**ABOUT THIS TASK**
Go through the entries below. Copy each line in which "которые" appears.
EXCERPTED DATA Start Marker
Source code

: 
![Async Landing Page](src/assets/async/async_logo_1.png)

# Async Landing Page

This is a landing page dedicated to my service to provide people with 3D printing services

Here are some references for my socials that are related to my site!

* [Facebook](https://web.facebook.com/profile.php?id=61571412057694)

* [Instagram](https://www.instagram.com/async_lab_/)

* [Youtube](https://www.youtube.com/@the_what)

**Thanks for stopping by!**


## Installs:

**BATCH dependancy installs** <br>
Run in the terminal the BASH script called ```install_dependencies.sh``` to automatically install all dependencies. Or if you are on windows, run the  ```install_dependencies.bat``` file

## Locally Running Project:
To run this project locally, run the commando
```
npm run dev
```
EXCERPTED DATA End Marker
EXCERPTED DATA Start Marker
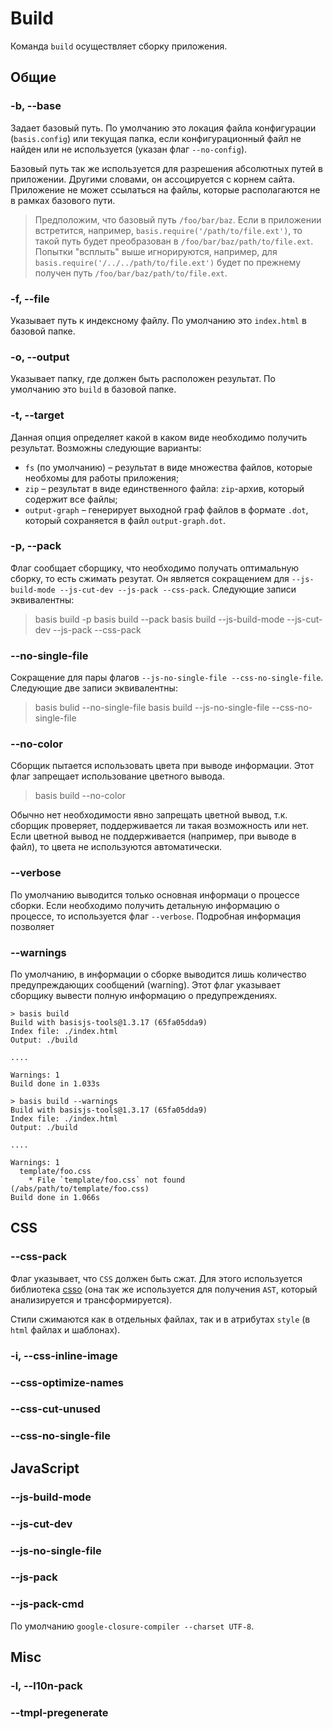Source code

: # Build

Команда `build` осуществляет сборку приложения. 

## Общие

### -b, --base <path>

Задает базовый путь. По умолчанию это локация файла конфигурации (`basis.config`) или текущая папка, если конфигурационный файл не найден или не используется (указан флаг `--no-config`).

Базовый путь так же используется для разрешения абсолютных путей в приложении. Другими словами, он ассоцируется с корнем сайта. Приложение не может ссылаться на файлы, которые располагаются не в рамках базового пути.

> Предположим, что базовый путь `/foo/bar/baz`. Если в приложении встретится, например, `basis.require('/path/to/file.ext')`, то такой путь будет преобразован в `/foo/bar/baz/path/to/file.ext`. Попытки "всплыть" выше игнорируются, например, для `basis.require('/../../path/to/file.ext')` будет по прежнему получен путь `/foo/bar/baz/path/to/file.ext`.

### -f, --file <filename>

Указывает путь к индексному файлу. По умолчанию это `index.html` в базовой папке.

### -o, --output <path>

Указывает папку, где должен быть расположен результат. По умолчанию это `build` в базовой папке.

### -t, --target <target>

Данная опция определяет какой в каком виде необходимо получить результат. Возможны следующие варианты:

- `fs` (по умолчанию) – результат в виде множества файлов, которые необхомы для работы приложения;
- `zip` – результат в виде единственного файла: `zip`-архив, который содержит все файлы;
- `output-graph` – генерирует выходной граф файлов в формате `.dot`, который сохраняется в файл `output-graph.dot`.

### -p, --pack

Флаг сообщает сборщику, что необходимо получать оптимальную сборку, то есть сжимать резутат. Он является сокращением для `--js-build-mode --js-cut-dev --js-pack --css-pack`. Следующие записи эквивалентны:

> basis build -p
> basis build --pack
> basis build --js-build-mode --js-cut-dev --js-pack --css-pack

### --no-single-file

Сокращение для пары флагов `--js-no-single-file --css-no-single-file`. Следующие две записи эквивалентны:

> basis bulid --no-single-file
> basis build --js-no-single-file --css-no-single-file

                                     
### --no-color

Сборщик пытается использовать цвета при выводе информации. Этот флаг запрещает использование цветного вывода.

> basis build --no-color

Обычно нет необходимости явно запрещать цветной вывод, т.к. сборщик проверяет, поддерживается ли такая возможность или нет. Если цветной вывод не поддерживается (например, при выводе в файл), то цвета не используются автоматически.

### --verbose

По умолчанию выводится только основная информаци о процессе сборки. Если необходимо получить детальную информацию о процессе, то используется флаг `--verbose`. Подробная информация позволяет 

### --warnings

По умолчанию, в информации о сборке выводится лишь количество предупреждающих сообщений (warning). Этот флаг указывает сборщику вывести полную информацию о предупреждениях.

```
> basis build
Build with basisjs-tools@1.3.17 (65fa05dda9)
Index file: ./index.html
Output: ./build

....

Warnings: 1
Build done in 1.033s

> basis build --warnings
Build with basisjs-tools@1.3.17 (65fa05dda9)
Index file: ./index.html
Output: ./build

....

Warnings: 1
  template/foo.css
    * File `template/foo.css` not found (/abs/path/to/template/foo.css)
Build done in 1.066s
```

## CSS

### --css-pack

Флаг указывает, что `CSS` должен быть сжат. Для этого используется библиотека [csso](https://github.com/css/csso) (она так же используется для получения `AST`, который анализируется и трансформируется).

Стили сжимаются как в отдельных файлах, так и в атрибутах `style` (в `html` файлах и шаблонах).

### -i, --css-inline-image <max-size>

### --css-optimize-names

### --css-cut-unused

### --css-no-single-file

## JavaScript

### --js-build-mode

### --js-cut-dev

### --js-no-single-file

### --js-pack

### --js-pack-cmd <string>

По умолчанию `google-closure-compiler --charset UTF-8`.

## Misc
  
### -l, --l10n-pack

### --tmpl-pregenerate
EXCERPTED DATA End Marker
**RESULT OF THIS TASK**
Базовый путь так же используется для разрешения абсолютных путей в приложении. Другими словами, он ассоцируется с корнем сайта. Приложение не может ссылаться на файлы, которые располагаются не в рамках базового пути.
- `fs` (по умолчанию) – результат в виде множества файлов, которые необхомы для работы приложения;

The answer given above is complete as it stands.